◆ Data supplied ◆
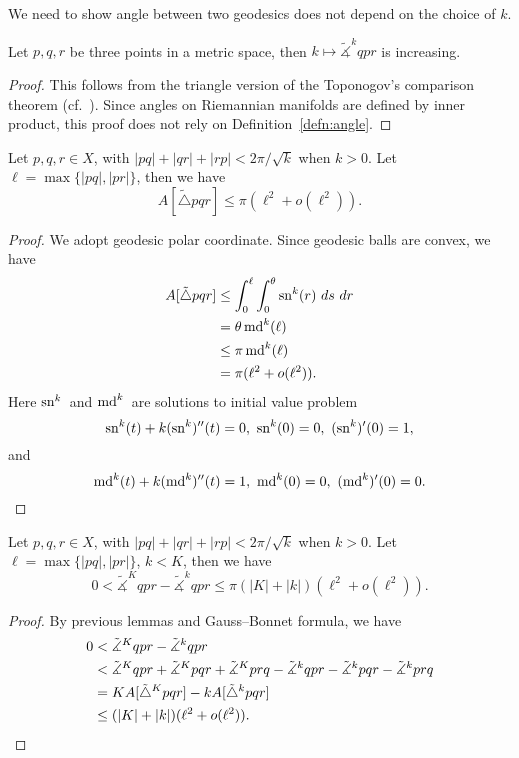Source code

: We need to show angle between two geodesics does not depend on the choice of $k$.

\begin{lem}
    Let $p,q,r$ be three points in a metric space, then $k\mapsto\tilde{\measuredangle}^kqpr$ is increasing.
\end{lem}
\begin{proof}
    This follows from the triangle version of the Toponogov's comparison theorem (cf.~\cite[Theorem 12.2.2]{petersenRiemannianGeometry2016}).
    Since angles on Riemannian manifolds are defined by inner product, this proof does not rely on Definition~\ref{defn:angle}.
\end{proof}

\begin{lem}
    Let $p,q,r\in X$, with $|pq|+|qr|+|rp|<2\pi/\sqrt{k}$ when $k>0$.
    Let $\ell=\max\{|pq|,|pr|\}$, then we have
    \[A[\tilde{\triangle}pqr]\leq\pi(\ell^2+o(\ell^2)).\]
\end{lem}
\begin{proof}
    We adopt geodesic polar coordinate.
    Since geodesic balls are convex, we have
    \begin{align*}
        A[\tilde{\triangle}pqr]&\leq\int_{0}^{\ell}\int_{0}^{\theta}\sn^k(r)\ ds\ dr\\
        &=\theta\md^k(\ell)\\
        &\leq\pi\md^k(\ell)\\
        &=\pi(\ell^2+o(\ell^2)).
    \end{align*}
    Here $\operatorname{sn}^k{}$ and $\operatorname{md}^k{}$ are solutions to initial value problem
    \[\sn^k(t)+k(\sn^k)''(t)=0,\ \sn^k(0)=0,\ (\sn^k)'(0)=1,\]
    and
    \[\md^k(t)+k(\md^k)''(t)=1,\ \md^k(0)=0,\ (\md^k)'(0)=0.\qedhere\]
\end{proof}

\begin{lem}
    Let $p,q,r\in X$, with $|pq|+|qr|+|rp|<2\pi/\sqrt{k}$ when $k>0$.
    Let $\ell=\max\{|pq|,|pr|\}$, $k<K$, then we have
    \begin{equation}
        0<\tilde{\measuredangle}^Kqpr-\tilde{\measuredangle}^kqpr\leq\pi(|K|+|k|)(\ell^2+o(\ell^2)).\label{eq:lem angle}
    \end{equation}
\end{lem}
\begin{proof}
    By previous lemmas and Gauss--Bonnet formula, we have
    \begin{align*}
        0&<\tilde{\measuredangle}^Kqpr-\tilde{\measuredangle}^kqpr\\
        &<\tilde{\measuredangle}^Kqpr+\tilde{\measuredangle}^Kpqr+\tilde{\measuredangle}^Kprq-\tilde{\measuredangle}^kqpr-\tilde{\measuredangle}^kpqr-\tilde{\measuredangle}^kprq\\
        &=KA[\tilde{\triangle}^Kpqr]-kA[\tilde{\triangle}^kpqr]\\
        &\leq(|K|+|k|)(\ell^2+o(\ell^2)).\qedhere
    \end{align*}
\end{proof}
---
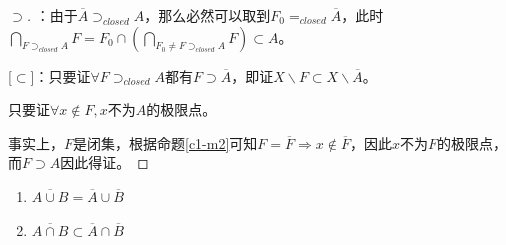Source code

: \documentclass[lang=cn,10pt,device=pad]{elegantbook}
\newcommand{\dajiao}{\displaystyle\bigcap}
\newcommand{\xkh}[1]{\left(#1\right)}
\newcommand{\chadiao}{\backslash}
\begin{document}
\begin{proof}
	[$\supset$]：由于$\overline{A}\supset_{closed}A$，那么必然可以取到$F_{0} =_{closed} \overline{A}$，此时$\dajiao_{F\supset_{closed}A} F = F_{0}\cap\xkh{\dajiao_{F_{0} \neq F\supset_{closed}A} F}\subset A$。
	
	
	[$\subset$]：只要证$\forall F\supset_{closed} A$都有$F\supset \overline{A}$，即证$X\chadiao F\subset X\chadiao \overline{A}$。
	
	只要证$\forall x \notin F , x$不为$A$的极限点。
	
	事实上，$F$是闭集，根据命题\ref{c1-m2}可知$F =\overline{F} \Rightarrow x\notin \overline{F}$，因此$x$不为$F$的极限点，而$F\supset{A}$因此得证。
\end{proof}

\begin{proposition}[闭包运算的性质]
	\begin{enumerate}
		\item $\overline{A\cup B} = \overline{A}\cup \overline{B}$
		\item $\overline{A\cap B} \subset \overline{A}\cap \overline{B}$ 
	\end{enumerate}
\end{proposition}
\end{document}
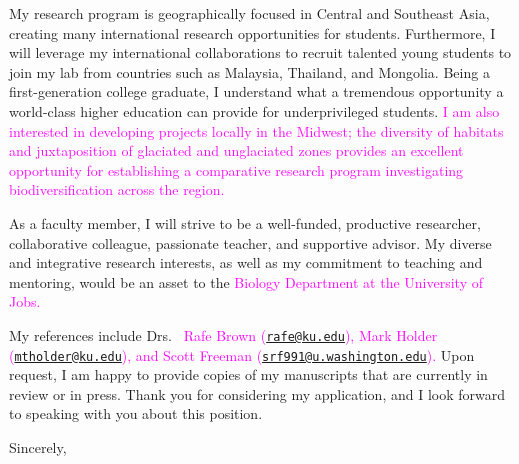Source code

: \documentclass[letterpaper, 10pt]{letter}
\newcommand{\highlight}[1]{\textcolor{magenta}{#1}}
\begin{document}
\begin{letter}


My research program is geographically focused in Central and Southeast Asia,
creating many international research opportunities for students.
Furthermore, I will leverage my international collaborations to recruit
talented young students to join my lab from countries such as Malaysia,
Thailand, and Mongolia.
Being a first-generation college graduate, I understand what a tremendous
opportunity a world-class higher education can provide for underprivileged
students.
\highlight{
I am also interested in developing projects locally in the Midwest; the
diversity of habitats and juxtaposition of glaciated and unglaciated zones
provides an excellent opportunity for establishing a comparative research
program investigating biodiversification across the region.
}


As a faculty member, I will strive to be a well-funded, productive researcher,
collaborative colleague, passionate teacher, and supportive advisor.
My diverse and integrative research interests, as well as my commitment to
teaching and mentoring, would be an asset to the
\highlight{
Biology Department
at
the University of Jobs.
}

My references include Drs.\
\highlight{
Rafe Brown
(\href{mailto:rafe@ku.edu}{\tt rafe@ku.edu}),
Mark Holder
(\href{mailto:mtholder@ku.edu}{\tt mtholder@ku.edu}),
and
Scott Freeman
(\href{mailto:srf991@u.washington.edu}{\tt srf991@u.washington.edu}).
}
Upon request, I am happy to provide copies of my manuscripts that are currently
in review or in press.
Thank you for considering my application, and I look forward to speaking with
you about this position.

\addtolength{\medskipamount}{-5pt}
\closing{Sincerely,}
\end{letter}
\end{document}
--
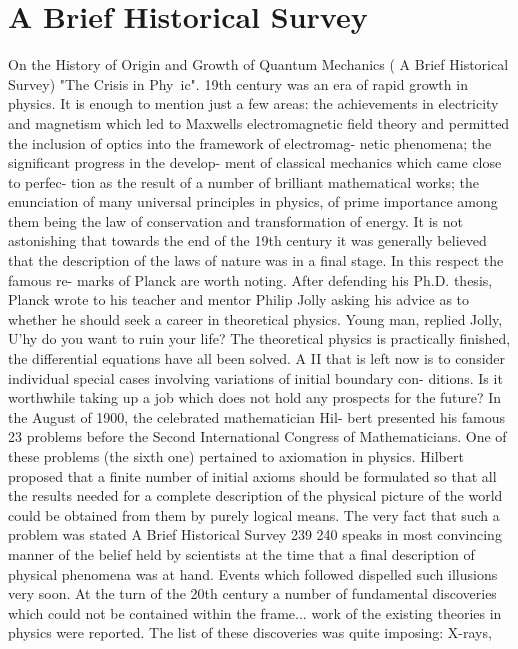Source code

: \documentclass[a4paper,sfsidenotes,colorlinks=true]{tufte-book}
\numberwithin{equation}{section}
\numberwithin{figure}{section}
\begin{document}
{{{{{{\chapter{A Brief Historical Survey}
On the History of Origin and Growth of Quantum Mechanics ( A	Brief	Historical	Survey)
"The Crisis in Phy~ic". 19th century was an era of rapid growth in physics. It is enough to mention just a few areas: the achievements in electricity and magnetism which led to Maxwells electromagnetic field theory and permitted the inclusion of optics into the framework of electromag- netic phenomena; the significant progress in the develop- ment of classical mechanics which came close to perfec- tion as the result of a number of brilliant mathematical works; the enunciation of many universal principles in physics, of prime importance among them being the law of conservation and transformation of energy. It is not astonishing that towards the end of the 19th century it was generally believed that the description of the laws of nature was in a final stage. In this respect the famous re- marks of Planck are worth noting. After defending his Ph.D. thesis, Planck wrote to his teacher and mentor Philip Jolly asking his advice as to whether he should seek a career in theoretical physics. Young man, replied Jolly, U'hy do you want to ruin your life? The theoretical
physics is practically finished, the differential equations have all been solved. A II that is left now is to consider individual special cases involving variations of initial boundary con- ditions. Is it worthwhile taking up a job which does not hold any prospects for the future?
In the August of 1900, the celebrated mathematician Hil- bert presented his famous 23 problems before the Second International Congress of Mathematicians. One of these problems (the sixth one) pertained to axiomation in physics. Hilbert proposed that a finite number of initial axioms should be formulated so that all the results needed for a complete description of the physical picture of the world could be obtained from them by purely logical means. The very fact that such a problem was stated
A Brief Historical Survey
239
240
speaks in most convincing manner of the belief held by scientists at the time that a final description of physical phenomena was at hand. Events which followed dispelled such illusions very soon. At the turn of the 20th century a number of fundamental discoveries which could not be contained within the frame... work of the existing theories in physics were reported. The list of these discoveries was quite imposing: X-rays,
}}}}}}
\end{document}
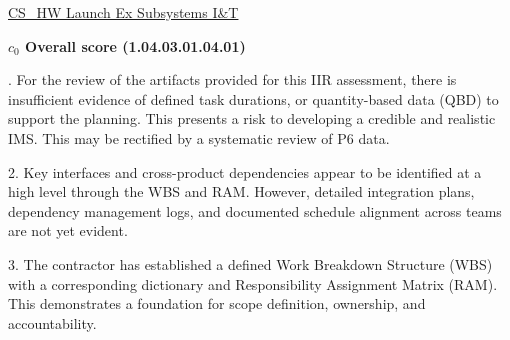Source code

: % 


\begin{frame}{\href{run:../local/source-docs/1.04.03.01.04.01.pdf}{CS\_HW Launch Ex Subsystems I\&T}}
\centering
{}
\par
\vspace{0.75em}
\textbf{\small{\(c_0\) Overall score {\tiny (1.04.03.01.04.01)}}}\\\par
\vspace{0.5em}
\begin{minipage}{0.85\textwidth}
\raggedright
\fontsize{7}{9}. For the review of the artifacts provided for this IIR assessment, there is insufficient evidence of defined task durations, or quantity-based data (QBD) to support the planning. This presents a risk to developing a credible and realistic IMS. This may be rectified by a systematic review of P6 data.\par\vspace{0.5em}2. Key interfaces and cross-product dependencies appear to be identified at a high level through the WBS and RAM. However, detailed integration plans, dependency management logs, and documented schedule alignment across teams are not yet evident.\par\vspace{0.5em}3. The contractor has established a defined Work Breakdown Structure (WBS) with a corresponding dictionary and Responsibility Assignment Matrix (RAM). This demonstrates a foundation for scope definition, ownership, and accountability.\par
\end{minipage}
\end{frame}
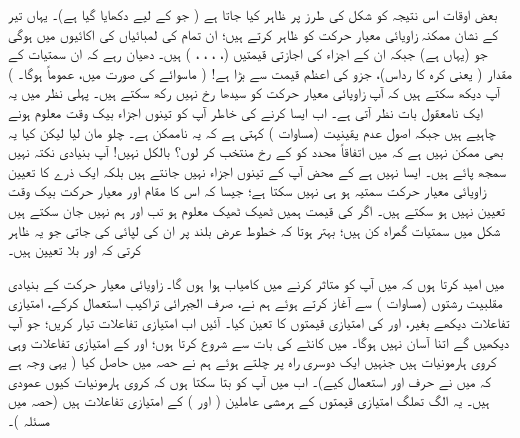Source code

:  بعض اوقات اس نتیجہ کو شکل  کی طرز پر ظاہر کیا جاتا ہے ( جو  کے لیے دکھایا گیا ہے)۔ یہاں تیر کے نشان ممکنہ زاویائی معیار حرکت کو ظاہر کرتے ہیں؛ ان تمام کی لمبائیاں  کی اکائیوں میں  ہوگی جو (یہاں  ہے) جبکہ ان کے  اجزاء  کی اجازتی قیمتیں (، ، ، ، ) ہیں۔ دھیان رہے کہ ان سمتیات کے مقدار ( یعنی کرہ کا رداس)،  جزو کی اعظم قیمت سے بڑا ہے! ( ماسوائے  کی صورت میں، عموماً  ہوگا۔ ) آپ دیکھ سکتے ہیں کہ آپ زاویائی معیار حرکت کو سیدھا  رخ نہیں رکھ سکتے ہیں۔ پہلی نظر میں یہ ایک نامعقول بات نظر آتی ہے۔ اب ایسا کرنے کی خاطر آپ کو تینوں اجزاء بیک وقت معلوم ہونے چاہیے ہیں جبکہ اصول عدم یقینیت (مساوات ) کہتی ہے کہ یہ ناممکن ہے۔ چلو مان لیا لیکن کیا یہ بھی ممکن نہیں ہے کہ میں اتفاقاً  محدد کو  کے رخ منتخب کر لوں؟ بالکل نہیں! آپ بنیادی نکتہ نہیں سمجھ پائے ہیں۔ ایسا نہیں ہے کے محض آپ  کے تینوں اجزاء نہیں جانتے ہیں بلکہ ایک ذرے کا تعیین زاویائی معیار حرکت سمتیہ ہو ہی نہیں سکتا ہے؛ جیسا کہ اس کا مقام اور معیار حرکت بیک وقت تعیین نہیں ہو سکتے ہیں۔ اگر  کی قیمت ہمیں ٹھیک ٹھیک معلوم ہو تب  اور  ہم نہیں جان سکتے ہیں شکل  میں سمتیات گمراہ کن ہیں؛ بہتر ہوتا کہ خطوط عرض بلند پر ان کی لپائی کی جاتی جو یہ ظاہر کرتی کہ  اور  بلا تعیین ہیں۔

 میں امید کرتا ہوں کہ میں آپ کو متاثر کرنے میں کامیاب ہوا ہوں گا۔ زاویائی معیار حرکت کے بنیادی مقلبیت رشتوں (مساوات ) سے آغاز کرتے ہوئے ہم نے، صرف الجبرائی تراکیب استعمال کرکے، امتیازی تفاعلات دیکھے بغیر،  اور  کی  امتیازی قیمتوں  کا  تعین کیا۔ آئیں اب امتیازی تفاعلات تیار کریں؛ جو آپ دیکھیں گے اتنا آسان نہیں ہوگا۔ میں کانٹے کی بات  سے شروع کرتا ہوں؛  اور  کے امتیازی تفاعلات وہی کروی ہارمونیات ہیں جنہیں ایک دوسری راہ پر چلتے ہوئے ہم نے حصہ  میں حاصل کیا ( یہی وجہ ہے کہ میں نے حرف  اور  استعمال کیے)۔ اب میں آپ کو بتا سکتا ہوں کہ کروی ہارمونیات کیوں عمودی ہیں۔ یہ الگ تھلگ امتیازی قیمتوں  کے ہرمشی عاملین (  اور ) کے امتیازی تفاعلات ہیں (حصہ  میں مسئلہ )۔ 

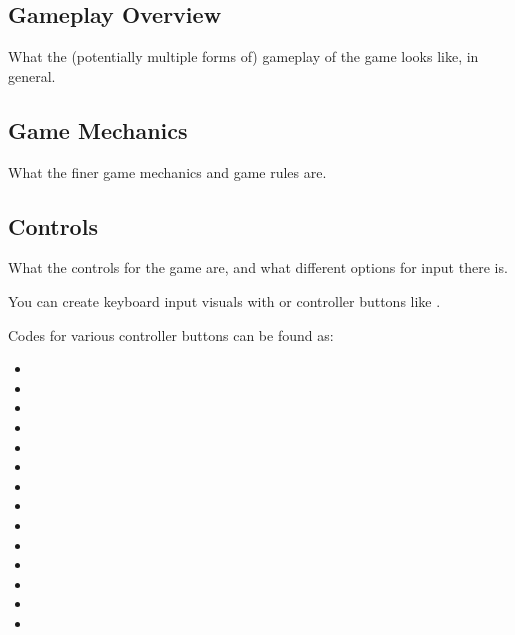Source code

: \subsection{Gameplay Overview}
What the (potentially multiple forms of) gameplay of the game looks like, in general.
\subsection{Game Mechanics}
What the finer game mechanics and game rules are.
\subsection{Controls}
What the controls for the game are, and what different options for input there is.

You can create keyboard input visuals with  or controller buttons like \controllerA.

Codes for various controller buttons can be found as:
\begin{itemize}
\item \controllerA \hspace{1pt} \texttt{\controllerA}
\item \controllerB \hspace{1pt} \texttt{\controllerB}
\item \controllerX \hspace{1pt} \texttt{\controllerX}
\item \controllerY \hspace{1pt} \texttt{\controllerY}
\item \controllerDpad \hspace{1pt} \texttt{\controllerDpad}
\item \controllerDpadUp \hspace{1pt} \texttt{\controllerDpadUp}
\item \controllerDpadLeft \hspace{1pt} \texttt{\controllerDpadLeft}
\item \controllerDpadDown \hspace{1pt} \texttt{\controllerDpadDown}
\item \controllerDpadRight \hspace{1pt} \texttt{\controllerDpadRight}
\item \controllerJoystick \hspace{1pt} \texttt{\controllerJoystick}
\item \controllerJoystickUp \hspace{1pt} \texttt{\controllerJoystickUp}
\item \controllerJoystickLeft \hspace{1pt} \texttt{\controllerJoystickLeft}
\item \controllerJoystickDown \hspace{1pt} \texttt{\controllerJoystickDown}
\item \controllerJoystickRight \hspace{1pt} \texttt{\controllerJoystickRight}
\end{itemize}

◆ Exercise directions ◆
Each line above with the string "subset" in it should be located and copied.

◆ Answer to the problem ◆
	[$\supset$]：由于$\overline{A}\supset_{closed}A$，那么必然可以取到$F_{0} =_{closed} \overline{A}$，此时$\dajiao_{F\supset_{closed}A} F = F_{0}\cap\xkh{\dajiao_{F_{0} \neq F\supset_{closed}A} F}\subset A$。
	[$\subset$]：只要证$\forall F\supset_{closed} A$都有$F\supset \overline{A}$，即证$X\chadiao F\subset X\chadiao \overline{A}$。
		\item $\overline{A\cap B} \subset \overline{A}\cap \overline{B}$ 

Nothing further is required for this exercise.